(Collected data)
▼

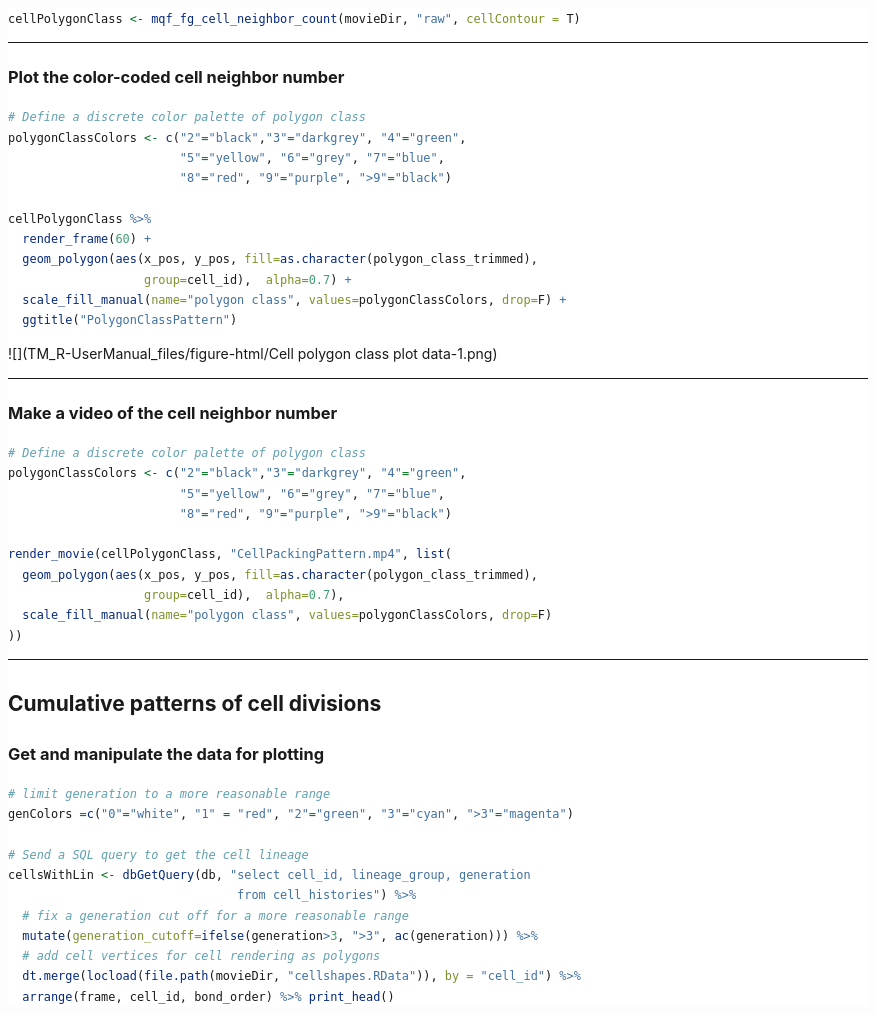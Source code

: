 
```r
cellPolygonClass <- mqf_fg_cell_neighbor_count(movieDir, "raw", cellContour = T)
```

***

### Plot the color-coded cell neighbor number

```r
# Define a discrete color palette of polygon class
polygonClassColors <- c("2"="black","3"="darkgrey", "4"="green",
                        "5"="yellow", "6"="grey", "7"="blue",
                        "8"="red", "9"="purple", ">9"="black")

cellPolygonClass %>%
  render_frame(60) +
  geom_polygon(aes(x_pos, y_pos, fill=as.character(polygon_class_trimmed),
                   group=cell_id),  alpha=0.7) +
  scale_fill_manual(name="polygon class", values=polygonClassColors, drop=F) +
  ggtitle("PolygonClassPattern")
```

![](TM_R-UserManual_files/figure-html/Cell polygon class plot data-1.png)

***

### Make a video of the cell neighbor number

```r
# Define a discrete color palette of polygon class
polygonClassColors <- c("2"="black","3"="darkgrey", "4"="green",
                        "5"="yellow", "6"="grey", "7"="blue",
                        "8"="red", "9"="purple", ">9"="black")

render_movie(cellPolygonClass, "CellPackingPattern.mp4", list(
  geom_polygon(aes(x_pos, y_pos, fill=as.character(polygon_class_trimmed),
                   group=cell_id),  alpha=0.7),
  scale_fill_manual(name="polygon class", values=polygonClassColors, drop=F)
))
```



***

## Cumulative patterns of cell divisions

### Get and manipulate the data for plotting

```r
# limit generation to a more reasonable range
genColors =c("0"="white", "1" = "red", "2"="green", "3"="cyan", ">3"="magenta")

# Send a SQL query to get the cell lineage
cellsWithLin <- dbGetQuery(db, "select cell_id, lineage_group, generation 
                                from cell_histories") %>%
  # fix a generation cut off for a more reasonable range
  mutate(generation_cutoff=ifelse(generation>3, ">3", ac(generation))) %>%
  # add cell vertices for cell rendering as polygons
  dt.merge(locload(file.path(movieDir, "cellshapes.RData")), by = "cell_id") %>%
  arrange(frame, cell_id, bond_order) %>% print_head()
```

▲
▼

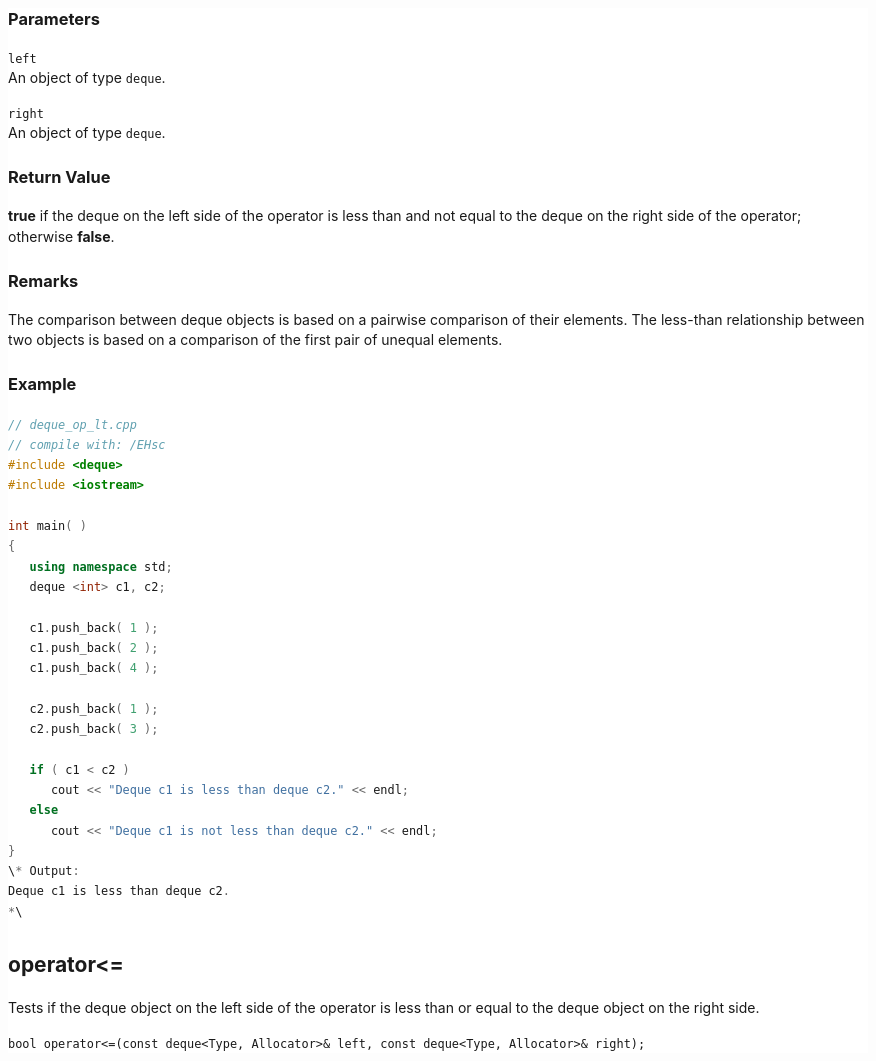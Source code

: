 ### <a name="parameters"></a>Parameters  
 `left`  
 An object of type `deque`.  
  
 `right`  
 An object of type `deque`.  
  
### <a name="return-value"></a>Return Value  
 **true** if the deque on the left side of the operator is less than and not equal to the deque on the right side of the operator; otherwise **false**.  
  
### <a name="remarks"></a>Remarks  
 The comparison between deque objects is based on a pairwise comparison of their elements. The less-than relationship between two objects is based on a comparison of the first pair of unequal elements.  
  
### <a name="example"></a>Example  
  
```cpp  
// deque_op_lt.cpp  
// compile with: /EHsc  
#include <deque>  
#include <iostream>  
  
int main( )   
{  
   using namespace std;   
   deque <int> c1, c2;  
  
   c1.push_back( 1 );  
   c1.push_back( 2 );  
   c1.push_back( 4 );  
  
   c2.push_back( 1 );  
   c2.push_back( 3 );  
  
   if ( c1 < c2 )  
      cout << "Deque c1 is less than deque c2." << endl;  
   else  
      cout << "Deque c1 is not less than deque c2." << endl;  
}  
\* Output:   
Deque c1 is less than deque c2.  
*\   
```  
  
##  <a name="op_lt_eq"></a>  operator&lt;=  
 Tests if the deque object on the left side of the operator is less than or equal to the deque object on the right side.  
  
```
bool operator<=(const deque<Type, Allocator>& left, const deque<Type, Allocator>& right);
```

▲

- **WHAT IS REQUIRED**:
Look through the data above. Each line containing the word "than" needs to be copied.

- **WRITTEN SOLUTION**:
 **true** if the deque on the left side of the operator is less than and not equal to the deque on the right side of the operator; otherwise **false**.  
 The comparison between deque objects is based on a pairwise comparison of their elements. The less-than relationship between two objects is based on a comparison of the first pair of unequal elements.  
      cout << "Deque c1 is less than deque c2." << endl;  
      cout << "Deque c1 is not less than deque c2." << endl;  
Deque c1 is less than deque c2.  
 Tests if the deque object on the left side of the operator is less than or equal to the deque object on the right side.  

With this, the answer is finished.